E aqui, nós, que organizamos espaços coletivos e libertários, precisamos estar atentas:
“ao se aproximar de ambientes e coletivos feministas, sejam eles presenciais ou não, a
mulher precisa se sentir acolhida, segura e representada. Com a mãe não é diferente. Mas
estar em um lugar onde há muita antipatia com a sua condição de mãe não é lá muito legal.
Agora imaginem um ambiente feminista que não é acolhedor para uma criança. Se não acolhe a
criança, logo não vai acolher a mãe”(Adauana Campos). Por isso que é tão valioso que as
organizações políticas e os movimentos sociais incluam as mães em sua agenda e na sua
estrutura e disposição política de se fazer movimento.
Por fim, gostaríamos de terminar o texto com a importância da desobediência para nossas
crianças – tema tão caro para nós, anarquistas! Não se trata aqui da rebeldia sem causa,
mas da consciência de se estar sofrendo uma injustiça e da raiva decorrente disso bem
direcionada e expressa. Não se trata só de desobedecer, mas de saber quando e como
desobedecer! E que ato de coragem e ousadia é se nossas mães-amigas libertárias
estimularem nossas crianças a despertarem suas capacidades críticas a isso – ainda mais
diante delas mesmas ou de outras figuras de “autoridade”!

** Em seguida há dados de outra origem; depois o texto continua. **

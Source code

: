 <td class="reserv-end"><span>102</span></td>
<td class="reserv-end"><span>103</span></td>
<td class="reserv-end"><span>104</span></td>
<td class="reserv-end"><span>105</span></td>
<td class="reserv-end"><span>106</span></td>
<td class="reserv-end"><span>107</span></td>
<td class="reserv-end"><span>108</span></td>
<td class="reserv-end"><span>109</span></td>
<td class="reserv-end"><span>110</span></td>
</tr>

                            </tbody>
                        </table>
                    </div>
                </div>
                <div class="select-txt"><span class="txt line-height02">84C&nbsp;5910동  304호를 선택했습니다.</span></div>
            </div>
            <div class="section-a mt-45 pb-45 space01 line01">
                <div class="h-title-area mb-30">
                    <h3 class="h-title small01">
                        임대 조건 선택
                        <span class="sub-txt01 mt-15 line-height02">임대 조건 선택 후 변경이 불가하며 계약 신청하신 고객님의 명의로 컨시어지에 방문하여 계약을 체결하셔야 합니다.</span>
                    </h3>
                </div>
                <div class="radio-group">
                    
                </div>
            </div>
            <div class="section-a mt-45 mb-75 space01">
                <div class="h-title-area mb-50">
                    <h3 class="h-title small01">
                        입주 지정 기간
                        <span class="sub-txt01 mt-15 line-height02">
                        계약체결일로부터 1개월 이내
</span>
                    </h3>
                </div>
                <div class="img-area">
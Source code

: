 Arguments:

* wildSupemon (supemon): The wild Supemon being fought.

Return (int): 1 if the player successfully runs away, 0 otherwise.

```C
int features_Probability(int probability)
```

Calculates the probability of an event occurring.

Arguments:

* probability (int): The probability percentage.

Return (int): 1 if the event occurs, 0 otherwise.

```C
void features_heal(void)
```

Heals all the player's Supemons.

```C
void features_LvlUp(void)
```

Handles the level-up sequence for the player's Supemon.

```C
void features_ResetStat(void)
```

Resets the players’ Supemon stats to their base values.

“Na verdade, quanto mais permitimos que o outro siga a sua própria vontade e criamos um
ambiente de condições favoráveis e saudáveis para que isso ocorra, mais respeito
conquistamos nessa relação e, de lambuja, contribuímos para quebrar esse ciclo
autoritário, competitivo e dominador que impera em nosso contexto social.As pessoas mais
criativas e que surpreendem nesse mundo são as que aprenderam que é preciso desobedecer.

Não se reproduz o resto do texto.